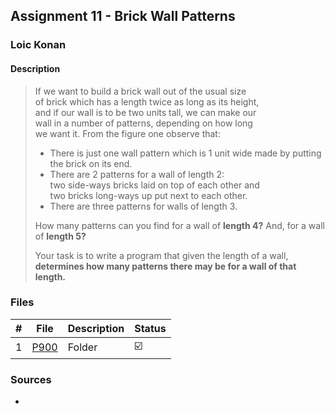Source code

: ## Assignment 11 - Brick Wall Patterns

### Loic Konan

#### Description

> If we want to build a brick wall out of the usual size<br>
> of brick which has a length twice as long as its height,<br>
> and if our wall is to be two units tall, we can make our<br>
> wall in a number of patterns, depending on how long<br>
> we want it. From the figure one observe that:<br>
>
> - There is just one wall pattern which is 1 unit wide made by putting the brick on its end.
> - There are 2 patterns for a wall of length 2:<br>
> two side-ways bricks laid on top of each other and<br>
> two bricks long-ways up put next to each other.
> - There are three patterns for walls of length 3.
>
> How many patterns can you find for a wall of **length 4?** And, for a wall of **length 5?**<br>
>
> Your task is to write a program that given the length of a wall,<br>
> **determines how many patterns there may be for a wall of that length.**

### Files

|   #   | File        | Description | Status                  |
| :---: | ----------- | ----------- | ----------------------- |
|   1   | [P900](./P900) | Folder      | :ballot_box_with_check: |

### Sources

-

§ TASK INSTRUCTIONS
From the listing above, find the number of lines with the word "which" in them. Answer with the number only.

§ ANSWER BELOW
2